THE RECORDS -
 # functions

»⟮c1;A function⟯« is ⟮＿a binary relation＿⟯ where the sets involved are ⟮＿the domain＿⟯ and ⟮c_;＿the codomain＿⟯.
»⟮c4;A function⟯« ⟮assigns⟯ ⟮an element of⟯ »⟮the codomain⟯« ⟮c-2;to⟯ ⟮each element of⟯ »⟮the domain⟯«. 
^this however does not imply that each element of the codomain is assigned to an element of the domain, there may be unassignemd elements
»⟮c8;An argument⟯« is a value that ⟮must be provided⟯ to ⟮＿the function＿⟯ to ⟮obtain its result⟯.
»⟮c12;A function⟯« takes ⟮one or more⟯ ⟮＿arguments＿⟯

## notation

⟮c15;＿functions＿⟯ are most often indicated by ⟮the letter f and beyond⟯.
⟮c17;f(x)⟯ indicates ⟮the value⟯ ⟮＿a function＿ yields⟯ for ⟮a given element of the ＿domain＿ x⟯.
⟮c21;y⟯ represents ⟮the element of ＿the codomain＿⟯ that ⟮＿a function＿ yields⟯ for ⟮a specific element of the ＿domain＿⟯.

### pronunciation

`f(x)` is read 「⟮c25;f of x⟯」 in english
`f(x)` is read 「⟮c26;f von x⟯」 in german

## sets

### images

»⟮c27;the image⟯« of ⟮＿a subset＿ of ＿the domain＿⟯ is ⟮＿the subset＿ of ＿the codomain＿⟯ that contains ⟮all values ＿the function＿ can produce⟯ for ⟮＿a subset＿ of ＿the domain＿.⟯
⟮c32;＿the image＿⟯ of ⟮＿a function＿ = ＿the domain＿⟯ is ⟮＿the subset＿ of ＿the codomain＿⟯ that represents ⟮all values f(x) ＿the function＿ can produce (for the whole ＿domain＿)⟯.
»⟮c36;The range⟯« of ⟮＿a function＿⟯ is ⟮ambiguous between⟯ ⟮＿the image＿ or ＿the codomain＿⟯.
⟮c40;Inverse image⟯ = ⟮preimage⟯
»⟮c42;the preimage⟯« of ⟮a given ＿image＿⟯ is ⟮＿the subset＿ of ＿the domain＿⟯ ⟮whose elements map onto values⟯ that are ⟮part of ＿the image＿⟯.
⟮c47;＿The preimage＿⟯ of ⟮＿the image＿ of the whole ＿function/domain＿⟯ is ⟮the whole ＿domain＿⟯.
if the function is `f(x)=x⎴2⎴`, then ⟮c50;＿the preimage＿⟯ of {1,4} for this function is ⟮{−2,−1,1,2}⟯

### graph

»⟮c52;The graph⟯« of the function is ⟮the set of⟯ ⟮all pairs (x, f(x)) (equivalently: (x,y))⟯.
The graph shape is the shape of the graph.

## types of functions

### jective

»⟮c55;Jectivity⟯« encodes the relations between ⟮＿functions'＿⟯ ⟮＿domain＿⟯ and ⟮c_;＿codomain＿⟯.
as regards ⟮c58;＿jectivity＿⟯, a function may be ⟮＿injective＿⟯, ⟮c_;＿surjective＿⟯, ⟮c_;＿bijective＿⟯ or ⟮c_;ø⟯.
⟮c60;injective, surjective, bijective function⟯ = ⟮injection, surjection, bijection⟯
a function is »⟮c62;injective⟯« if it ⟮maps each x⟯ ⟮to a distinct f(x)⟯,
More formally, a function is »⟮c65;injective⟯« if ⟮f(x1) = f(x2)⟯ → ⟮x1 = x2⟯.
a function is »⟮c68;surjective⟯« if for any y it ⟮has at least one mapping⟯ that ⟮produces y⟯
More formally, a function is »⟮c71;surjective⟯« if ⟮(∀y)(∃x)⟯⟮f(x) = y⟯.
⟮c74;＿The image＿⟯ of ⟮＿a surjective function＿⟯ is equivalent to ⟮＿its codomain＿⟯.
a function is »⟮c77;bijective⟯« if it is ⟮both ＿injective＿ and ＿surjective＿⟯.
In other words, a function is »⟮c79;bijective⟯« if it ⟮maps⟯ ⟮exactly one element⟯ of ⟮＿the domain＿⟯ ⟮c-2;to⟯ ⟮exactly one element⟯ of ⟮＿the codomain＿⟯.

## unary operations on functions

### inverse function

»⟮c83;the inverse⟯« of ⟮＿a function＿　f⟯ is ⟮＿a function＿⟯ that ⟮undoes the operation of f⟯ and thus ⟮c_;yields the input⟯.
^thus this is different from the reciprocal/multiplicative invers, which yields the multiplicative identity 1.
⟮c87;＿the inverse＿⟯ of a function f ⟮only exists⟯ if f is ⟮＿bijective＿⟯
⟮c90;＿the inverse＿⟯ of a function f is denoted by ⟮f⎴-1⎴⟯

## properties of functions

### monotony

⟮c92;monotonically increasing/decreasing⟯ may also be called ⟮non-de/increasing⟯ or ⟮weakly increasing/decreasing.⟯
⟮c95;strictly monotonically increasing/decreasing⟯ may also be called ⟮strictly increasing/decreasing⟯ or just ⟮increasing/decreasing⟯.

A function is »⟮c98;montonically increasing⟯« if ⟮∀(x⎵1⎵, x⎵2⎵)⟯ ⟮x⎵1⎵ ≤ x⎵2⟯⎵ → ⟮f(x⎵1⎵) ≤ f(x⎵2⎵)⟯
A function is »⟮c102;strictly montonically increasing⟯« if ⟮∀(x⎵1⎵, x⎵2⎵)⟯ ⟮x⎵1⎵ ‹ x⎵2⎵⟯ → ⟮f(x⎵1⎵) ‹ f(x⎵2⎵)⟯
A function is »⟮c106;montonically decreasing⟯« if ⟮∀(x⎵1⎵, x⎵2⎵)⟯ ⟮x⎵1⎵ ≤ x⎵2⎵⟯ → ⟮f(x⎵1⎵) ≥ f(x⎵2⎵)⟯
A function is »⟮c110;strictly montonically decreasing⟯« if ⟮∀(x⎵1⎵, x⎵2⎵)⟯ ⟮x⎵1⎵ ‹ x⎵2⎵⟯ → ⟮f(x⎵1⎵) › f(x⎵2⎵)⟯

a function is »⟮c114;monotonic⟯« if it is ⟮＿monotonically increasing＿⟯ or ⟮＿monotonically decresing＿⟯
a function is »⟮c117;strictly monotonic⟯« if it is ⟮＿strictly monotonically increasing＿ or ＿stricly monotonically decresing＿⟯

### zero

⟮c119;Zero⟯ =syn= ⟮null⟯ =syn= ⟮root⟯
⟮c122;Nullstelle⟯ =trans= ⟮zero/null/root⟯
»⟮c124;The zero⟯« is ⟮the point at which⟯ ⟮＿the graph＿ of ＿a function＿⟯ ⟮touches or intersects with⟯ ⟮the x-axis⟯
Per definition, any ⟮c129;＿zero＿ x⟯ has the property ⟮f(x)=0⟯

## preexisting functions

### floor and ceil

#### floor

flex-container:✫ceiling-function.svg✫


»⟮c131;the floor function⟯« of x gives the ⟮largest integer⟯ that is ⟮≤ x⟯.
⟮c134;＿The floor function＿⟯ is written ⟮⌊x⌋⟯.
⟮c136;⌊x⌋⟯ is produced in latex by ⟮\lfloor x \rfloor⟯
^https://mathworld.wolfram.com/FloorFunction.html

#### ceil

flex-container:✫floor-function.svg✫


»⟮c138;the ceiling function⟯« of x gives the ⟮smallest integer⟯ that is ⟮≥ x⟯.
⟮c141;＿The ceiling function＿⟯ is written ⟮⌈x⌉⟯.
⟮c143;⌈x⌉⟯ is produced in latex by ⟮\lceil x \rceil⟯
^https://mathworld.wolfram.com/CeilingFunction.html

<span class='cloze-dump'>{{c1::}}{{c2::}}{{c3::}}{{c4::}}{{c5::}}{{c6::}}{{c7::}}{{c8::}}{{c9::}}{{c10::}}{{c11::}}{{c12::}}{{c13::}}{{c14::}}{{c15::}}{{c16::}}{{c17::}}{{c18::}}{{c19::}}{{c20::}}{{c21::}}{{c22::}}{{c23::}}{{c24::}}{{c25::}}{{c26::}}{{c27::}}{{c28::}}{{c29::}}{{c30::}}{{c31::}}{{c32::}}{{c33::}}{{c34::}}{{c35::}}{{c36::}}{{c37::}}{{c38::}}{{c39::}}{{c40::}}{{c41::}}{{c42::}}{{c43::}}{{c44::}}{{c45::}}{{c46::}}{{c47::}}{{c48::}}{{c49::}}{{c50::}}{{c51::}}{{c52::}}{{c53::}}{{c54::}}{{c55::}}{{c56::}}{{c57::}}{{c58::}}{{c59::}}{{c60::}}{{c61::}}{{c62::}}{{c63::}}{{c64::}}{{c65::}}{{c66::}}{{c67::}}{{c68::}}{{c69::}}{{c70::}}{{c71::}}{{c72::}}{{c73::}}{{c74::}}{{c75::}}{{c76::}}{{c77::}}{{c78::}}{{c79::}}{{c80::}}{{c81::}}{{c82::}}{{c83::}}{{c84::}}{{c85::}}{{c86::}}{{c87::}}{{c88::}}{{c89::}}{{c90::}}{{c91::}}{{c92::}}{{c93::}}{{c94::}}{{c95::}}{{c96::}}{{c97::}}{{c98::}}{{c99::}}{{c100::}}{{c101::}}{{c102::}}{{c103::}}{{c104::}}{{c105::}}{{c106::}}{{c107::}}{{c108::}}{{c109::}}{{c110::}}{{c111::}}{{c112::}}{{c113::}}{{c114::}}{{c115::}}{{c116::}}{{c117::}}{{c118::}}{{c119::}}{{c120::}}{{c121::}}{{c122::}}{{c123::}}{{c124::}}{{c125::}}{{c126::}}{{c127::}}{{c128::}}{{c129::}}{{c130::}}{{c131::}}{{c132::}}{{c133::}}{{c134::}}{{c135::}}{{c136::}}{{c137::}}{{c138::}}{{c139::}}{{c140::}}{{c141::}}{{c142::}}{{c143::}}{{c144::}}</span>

PROBLEM DESCRIPTION - Among the lines above, repeat exactly those from the line with "as regards ⟮c58;＿jectivity＿⟯, a" to the line with "or ⟮＿monotonically decresing＿⟯", counting both ends.

EXERCISE OUTPUT -
as regards ⟮c58;＿jectivity＿⟯, a function may be ⟮＿injective＿⟯, ⟮c_;＿surjective＿⟯, ⟮c_;＿bijective＿⟯ or ⟮c_;ø⟯.
⟮c60;injective, surjective, bijective function⟯ = ⟮injection, surjection, bijection⟯
a function is »⟮c62;injective⟯« if it ⟮maps each x⟯ ⟮to a distinct f(x)⟯,
More formally, a function is »⟮c65;injective⟯« if ⟮f(x1) = f(x2)⟯ → ⟮x1 = x2⟯.
a function is »⟮c68;surjective⟯« if for any y it ⟮has at least one mapping⟯ that ⟮produces y⟯
More formally, a function is »⟮c71;surjective⟯« if ⟮(∀y)(∃x)⟯⟮f(x) = y⟯.
⟮c74;＿The image＿⟯ of ⟮＿a surjective function＿⟯ is equivalent to ⟮＿its codomain＿⟯.
a function is »⟮c77;bijective⟯« if it is ⟮both ＿injective＿ and ＿surjective＿⟯.
In other words, a function is »⟮c79;bijective⟯« if it ⟮maps⟯ ⟮exactly one element⟯ of ⟮＿the domain＿⟯ ⟮c-2;to⟯ ⟮exactly one element⟯ of ⟮＿the codomain＿⟯.

## unary operations on functions

### inverse function

»⟮c83;the inverse⟯« of ⟮＿a function＿　f⟯ is ⟮＿a function＿⟯ that ⟮undoes the operation of f⟯ and thus ⟮c_;yields the input⟯.
^thus this is different from the reciprocal/multiplicative invers, which yields the multiplicative identity 1.
⟮c87;＿the inverse＿⟯ of a function f ⟮only exists⟯ if f is ⟮＿bijective＿⟯
⟮c90;＿the inverse＿⟯ of a function f is denoted by ⟮f⎴-1⎴⟯

## properties of functions

### monotony

⟮c92;monotonically increasing/decreasing⟯ may also be called ⟮non-de/increasing⟯ or ⟮weakly increasing/decreasing.⟯
⟮c95;strictly monotonically increasing/decreasing⟯ may also be called ⟮strictly increasing/decreasing⟯ or just ⟮increasing/decreasing⟯.

A function is »⟮c98;montonically increasing⟯« if ⟮∀(x⎵1⎵, x⎵2⎵)⟯ ⟮x⎵1⎵ ≤ x⎵2⟯⎵ → ⟮f(x⎵1⎵) ≤ f(x⎵2⎵)⟯
A function is »⟮c102;strictly montonically increasing⟯« if ⟮∀(x⎵1⎵, x⎵2⎵)⟯ ⟮x⎵1⎵ ‹ x⎵2⎵⟯ → ⟮f(x⎵1⎵) ‹ f(x⎵2⎵)⟯
A function is »⟮c106;montonically decreasing⟯« if ⟮∀(x⎵1⎵, x⎵2⎵)⟯ ⟮x⎵1⎵ ≤ x⎵2⎵⟯ → ⟮f(x⎵1⎵) ≥ f(x⎵2⎵)⟯
A function is »⟮c110;strictly montonically decreasing⟯« if ⟮∀(x⎵1⎵, x⎵2⎵)⟯ ⟮x⎵1⎵ ‹ x⎵2⎵⟯ → ⟮f(x⎵1⎵) › f(x⎵2⎵)⟯

a function is »⟮c114;monotonic⟯« if it is ⟮＿monotonically increasing＿⟯ or ⟮＿monotonically decresing＿⟯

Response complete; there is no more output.